Key insight: Art style depends on many factors (color, shape, form, space, texture, and others). Some styles tend not to blend easily. For instance, a portrait can’t show both the sharp edges of a photograph and the oil-paint strokes of Vincent Van Gogh. Trained models have encountered few, if any, such blends, so they tend not to be able to mimic them accurately. But the ability of text-to-image generators to translate images into a different style (by prompting them with words like “. . . in the style of Van Gough”) makes it possible to alter a photorealistic portrait imperceptibly to make some pixels more like an oil painting (or vice-versa). Fine-tuned on such alterations, a text-to-image generator that’s prompted to imitate them will produce an incoherent blend that differs notably from the original style.
How it works: Glaze makes an artist’s images more similar to images of a very different style. The difference derails image generators while being imperceptible to the human eye.
- Glaze uses embeddings previously generated by Stable Diffusion. That model’s image encoder generated embeddings of works by more than 1,000 celebrated artists. Then it generated an embedding of each artist by computing the centroid of the embeddings of the artist’s works.
- Given works by a new artist, Glaze uses Stable Diffusion to generate an artist embedding in the same way.
- Glaze compares the new artist’s embedding with those of other artists using an undescribed method. It chooses an artist whose embedding is between the most distant 50 percent to 75 percent.
- Glaze uses Stable Diffusion to translate each of the new artist’s works into the chosen artist’s style.
- For each of the new artist’s works, Glaze learns a small perturbation (a learned vector) and uses it to modify the pixels in the original work. In doing so, it minimizes the difference between the embeddings of the perturbed work and style-transferred version. To avoid changing the work too much, it keeps the vector’s magnitude (that is, the perturbation’s cumulative effect) below a certain threshold.
Results: The authors fine-tuned Stable Diffusion on Glaze-modified works by 13 artists of various styles and historical periods. Roughly 1,100 artists evaluated groups of four original and four mimicked works and rated how well Glaze protected an artist’s style (that is, how poorly Stable Diffusion mimicked the artist). 93.3 percent of evaluators found that Glaze successfully protected the style, while 4.6 percent judged that a separate Stable Diffusion fine-tuned on unmodified art was protective.

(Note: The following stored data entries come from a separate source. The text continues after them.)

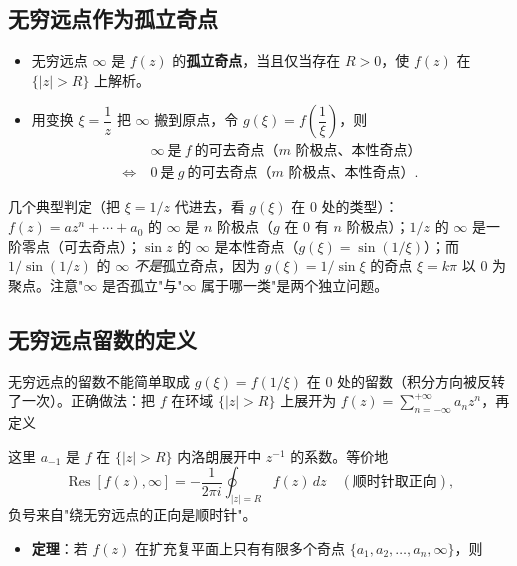 \subsection{无穷远点作为孤立奇点}

\begin{itemize}
    \item 无穷远点 \(\infty\) 是 \(f(z)\) 的\textbf{孤立奇点}，当且仅当存在 \(R>0\)，使 \(f(z)\) 在 \(\{|z|>R\}\) 上解析。
    \item 用变换 \(\xi=\dfrac{1}{z}\) 把 \(\infty\) 搬到原点，令 \(g(\xi)=f\!\left(\dfrac{1}{\xi}\right)\)，则
    \[
    \begin{aligned}
    &\infty\ \text{是}\ f\ \text{的可去奇点（}m\text{ 阶极点、本性奇点）}\\
    \iff\ &0\ \text{是}\ g\ \text{的可去奇点（}m\text{ 阶极点、本性奇点）}.
    \end{aligned}
    \]
\end{itemize}

几个典型判定（把 \(\xi=1/z\) 代进去，看 \(g(\xi)\) 在 \(0\) 处的类型）：\(f(z)=az^n+\cdots+a_0\) 的 \(\infty\) 是 \(n\) 阶极点（\(g\) 在 \(0\) 有 \(n\) 阶极点）；\(1/z\) 的 \(\infty\) 是一阶零点（可去奇点）；\(\sin z\) 的 \(\infty\) 是本性奇点（\(g(\xi)=\sin(1/\xi)\)）；而 \(1/\sin(1/z)\) 的 \(\infty\) \emph{不是}孤立奇点，因为 \(g(\xi)=1/\sin\xi\) 的奇点 \(\xi=k\pi\) 以 \(0\) 为聚点。注意"\(\infty\) 是否孤立"与"\(\infty\) 属于哪一类"是两个独立问题。

\subsection{无穷远点留数的定义}

无穷远点的留数不能简单取成 \(g(\xi)=f(1/\xi)\) 在 \(0\) 处的留数（积分方向被反转了一次）。正确做法：把 \(f\) 在环域 \(\{|z|>R\}\) 上展开为 \(f(z)=\sum_{n=-\infty}^{+\infty}a_n z^n\)，再定义


这里 \(a_{-1}\) 是 \(f\) 在 \(\{|z|>R\}\) 内洛朗展开中 \(z^{-1}\) 的系数。等价地
\[
\operatorname{Res}[f(z),\infty]=-\frac{1}{2\pi i}\oint_{|z|=R}f(z)\,dz\quad(\text{顺时针取正向}),
\]
负号来自"绕无穷远点的正向是顺时针"。

\begin{itemize}
    \item \textbf{定理}：若 \(f(z)\) 在扩充复平面上只有有限多个奇点 \(\{a_1,a_2,\dots,a_n,\infty\}\)，则
\end{itemize}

Yes, but: It’s an open question whether Glaze works regardless of the combination of models used to produce embeddings, perform style transfer, and generate images. The authors’ tests were limited in this regard.
Why it matters: As AI extends its reach into the arts, copyright law doesn’t yet address the use of creative works to train AI systems. Glaze enables artists to have a greater say in how their works can be used — by Stable Diffusion, at least.
We’re thinking: While technology can give artists some measure of protection against stylistic appropriation by AI models, ultimately society at large must resolve questions about what is and isn't fair. Thoughtful regulation would be better than a cat-and-mouse game between artists and developers.